CRTC’s Open Pass to American Advertisers Sidelines Canadian Business

For some, American advertising has become the icing on the proverbial Super Bowl cake – even if their team doesn’t win, they take solace in the fact that at least the commercials were entertaining. But just how integral is the viewing of American advertising to the overall game-watching experience? According to the Canadian Radio-television and Telecommunications Commission (CRTC), it’s pretty important.

To recap, the CRTC has for decades upheld a strict ruling stating that when Canadian broadcasters air American shows (for which they’ve acquired broadcast rights), at the same day/hour as the U.S. broadcast, Canadian Broadcast Distribution Undertakings (Cable/Sat Cos) must substitute the Canadian broadcast signal complete with Canadian ads on the dial position of the US network. This is called SimSub, or the simultaneous substitution of local broadcast on American ones. Not only does it provide Canadian advertisers with greater opportunities to reach and engage Canadians, it also cuts down on the advertisement of American products to Canadians that are not even available for purchase this side of the border. It makes advertising more relevant, and it’s good for Canada on the whole.
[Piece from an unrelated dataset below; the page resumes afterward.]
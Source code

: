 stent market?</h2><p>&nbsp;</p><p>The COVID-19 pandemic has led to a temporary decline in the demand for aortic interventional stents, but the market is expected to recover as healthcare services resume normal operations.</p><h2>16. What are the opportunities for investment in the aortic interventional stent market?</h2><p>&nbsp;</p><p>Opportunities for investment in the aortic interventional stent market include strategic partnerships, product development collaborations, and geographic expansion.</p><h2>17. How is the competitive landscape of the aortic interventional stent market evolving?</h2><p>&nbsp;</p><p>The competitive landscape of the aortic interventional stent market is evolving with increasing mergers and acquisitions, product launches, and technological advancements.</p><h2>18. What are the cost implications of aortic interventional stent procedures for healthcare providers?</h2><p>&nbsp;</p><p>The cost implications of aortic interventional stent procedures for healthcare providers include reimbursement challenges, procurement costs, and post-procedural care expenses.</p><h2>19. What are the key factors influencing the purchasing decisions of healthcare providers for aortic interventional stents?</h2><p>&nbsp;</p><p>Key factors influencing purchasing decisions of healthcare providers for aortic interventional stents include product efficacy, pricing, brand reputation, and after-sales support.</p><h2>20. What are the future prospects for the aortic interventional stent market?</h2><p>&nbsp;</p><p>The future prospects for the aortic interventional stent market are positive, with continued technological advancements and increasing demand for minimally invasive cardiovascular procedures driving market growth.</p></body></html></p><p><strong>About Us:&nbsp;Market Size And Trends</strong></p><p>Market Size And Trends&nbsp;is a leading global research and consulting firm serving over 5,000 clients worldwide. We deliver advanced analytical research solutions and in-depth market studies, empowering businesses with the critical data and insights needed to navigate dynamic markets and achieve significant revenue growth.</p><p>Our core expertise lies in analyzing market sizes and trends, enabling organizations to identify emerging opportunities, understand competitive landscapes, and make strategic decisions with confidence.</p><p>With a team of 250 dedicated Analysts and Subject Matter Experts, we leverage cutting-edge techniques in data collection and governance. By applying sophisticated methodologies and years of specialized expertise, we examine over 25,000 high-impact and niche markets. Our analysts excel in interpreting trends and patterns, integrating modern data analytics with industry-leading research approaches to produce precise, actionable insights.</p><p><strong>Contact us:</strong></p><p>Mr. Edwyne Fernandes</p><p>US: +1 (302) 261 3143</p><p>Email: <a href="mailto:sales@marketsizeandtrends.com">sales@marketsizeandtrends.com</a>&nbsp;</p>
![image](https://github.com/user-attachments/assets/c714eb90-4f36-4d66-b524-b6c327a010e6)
Under the pretense of being “consumer advocates”, the CRTC has decided to ban SimSub of Canadian advertising in 2017 for one show: The Super Bowl. This means that, during one of the biggest television events of the year, American broadcast channels will be able to air the game in Canada along with all their American advertisements in tow. The ruling is based on the understanding that American advertisements are an “integral element of the event”, due to the hype that surrounds Super Bowl ads. The decision was made after a mere ninety-two complaints were made to the CRTC, even though for years, U.S. Super Bowl ads have been available online for Canadians to enjoy (most of which are available even before the first kickoff takes place).


Ripple Effect on the Canadian Media Landscape 

First and foremost, this represents a loss for Canadian business. The reality of the matter is that Canadian advertisers are being denied access to one of their biggest TV audiences of the year. Taking that opportunity away from Canadian business hurts not just the broadcaster, but the advertisers themselves, and accordingly our economy.

But the repercussions go past lost business opportunity for Canadian advertisers. As Mirko Bibic of Bell Media pointed out in his Globe and Mail opinion piece, part of the revenue generated from Canadian advertising is reinvested in Canadians by producing homegrown content.

Arguably taking the biggest direct hit in all this is Bell Media, whose broadcaster CTV has a multi-year deal with the NFL. Without SimSub, and the incremental revenue selling the Super Bowl audience allows, hosting the most popular sporting event of the year just became less appealing. In fact, they recently announced internal layoffs which some journalists related as a direct result of the situation.


Repercussions for Canadian Advertising

From a media standpoint, this decision has severe implications. The reality is that we no longer have a plethora of properties that can achieve the same wide media reach as we did 20 years ago. “20 years ago, if we wanted to reach 20% of the population, we could do that with one of many TV spots,” explains Mark Sherman, Founder and CEO of Media Experts. “Today, you need to buy 10+ spots to reach that same 20%” at least once.

The exception, of course, is a very rare number of high volume televised events, such as the Super Bowl or the Oscars. “Those properties are very valuable to advertisers,” Sherman continues, “because reaching that 20% is much less costly to the advertiser in terms of waste exposures. Events like the Super Bowl allow Canadian advertisers to achieve high reach without waste exposure and redundant frequency and duplication.”

For Canadian advertisers now facing this dilemma, investing in TV spots for the 2017 Super Bowl is less certain. As Carol Cummings, Director of Television Systems for Media Experts explains, “Its apples to apples, really. Yes, the rates have decreased in comparison to past years, but viewership to the Canadian signal we are buying is also expected to drop. That being said, it’s impossible to accurately gauge just how much before the big day”. With the added viewership incentives CTV has put in place this year, such as high stakes watch-and-win contest, it may be possible to draw in Canadian viewers, resulting in a Hail Mary for advertisers who bought ad time, but it’s impossible to predict.

“The bottom line is this,” states Sherman, “Yes, high reach shows are more expensive, but their high value with little waste makes them an essential tool. And taking that tool out of the hands of Canadian advertisers – and in doing so, basically gifting it to American advertisers – will bring about harmful consequences. The government’s role is to encourage the economy, not to hinder it. This decision ultimately hurts Canadian business, for broadcasters and advertisers alike.”